Am I wrong in remembering that ranking quality content was how they started out?
| 8:02 pm on Nov 6, 2006 (gmt 0)|
"How many times do people watch television, say a football game and see advertisements for cleaning supplies? That is not relevant to football at all so should television decide to stop airing those commercials? A paid advertisement is a paid advertisement. If webmasters think that paid links will convert to sales even if they are not relevant sites, then why should google care? "
That sums it up nicely. The problem is that google's ranking methods don't quite fit with reality. They should discount the links they don't like, but don't penalize a site for getting all the links it can. It's only natural that sites would attempt to get as much visibility as possible.

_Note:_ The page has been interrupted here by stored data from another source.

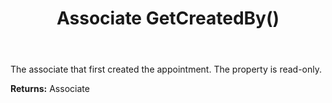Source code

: ﻿---
uid: crmscript_ref_NSAppointmentEntity_GetCreatedBy
title: Associate GetCreatedBy()
intellisense: NSAppointmentEntity.GetCreatedBy
keywords: NSAppointmentEntity, GetCreatedBy
so.topic: reference
---

The associate that first created the appointment. The property is read-only.

**Returns:** Associate



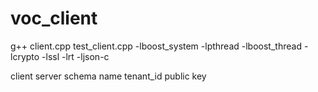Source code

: # voc_client
g++ client.cpp test_client.cpp -lboost_system -lpthread -lboost_thread -lcrypto -lssl -lrt -ljson-c


client server schema name tenant_id public key

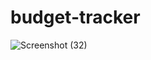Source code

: # budget-tracker

![Screenshot (32)](https://user-images.githubusercontent.com/72768374/116848192-b047f900-abb1-11eb-8fef-6394451b0a49.png)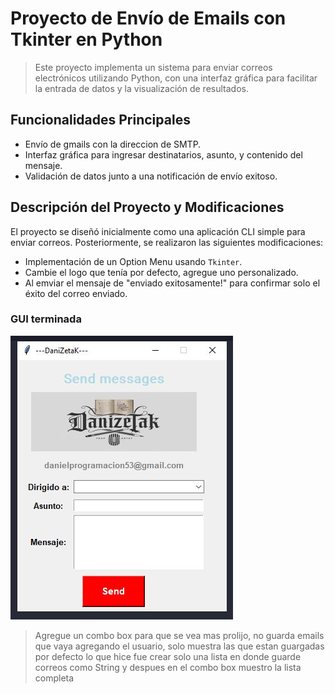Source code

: # Proyecto de Envío de Emails con Tkinter en Python

>Este proyecto implementa un sistema para enviar correos electrónicos utilizando Python,
>con una interfaz gráfica para facilitar la entrada de datos y la visualización de resultados.

## Funcionalidades Principales
- Envío de gmails con la direccion de SMTP.
- Interfaz gráfica para ingresar destinatarios, asunto, y contenido del mensaje.
- Validación de datos junto a una notificación de envío exitoso.

## Descripción del Proyecto y Modificaciones
El proyecto se diseñó inicialmente como una aplicación CLI simple para enviar correos. Posteriormente, se realizaron las siguientes modificaciones:
- Implementación de un Option Menu usando  `Tkinter`.
- Cambie el logo que tenía por defecto, agregue uno personalizado.
- Al emviar el mensaje de "enviado exitosamente!" para confirmar solo el éxito del correo enviado.

### GUI terminada
![](/ENVIAR_EMAIL/GUI-Personalisada.JPG)

> Agregue un combo box para que se vea mas prolijo, no guarda emails que vaya agregando el usuario, solo muestra las que estan guargadas por defecto
> lo que hice fue crear solo una lista en donde guarde correos como String y despues en el combo box muestro la lista completa
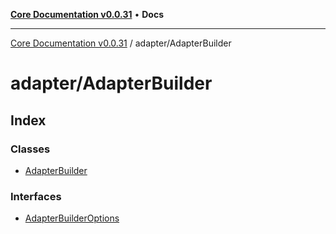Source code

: [**Core Documentation v0.0.31**](../../README.md) • **Docs**

***

[Core Documentation v0.0.31](../../modules.md) / adapter/AdapterBuilder

# adapter/AdapterBuilder

## Index

### Classes

- [AdapterBuilder](classes/AdapterBuilder.md)

### Interfaces

- [AdapterBuilderOptions](interfaces/AdapterBuilderOptions.md)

Adam said this in regard to detecting links that have been bought for advertising versus links that have been bought for page rank manipulation: "But Adam... I really do expect thousands of eager targeted visitors to my Icelandic-Cheap-Flights.tv site from that tiny white-on-white text link buried 3 levels deep on PR7 HotGardeningTips4U.info!"
The only problem I see with that scenario is that the link is white-on-white and hidden. It's obviously for pagerank purposes. But if you take that out, who's to say that people who garden a lot wouldn't be interested in cheap flights to iceland? I would doubt it personally, but then I don't understand the appeal of teletubbies, elmo, most sitcoms, and hiphop.
I'm hoping that Adam was really referring to the hidden link aspect in that example and wasn't inferring that a link between sites should conjure some obvious similarity between the two sites in order to be valid---Because when I watch the superbowl I see all kinds of ads that have nothing to do with football. But the advertisers are placing their ads there because of all the eyeballs they can catch.
If I had a chance to get a somewhat unrelated link from a PR 9 site, I might take it because it would likely mean high traffic and a lot of eyeballs. That's advertising and PERFECTLY LOGICAL. However, because of Google I might (i.e. would probably) hesitate due to the fear--illogical but well-inspired by google--that my site would be singled out for a smack down.
| 8:46 pm on Nov 6, 2006 (gmt 0)|
That sends out a very bad signal to webmasters who are looking for adword alternatives. Search really needs to think this through a bit more before it opens up a very large can of worms.
When webmasters buy links, we are spending money with another company in good faith that links will be placed on good sites and we will get traffic. If that company uses hidden text google should inform me so I can fire them. They should not penalize, just discount!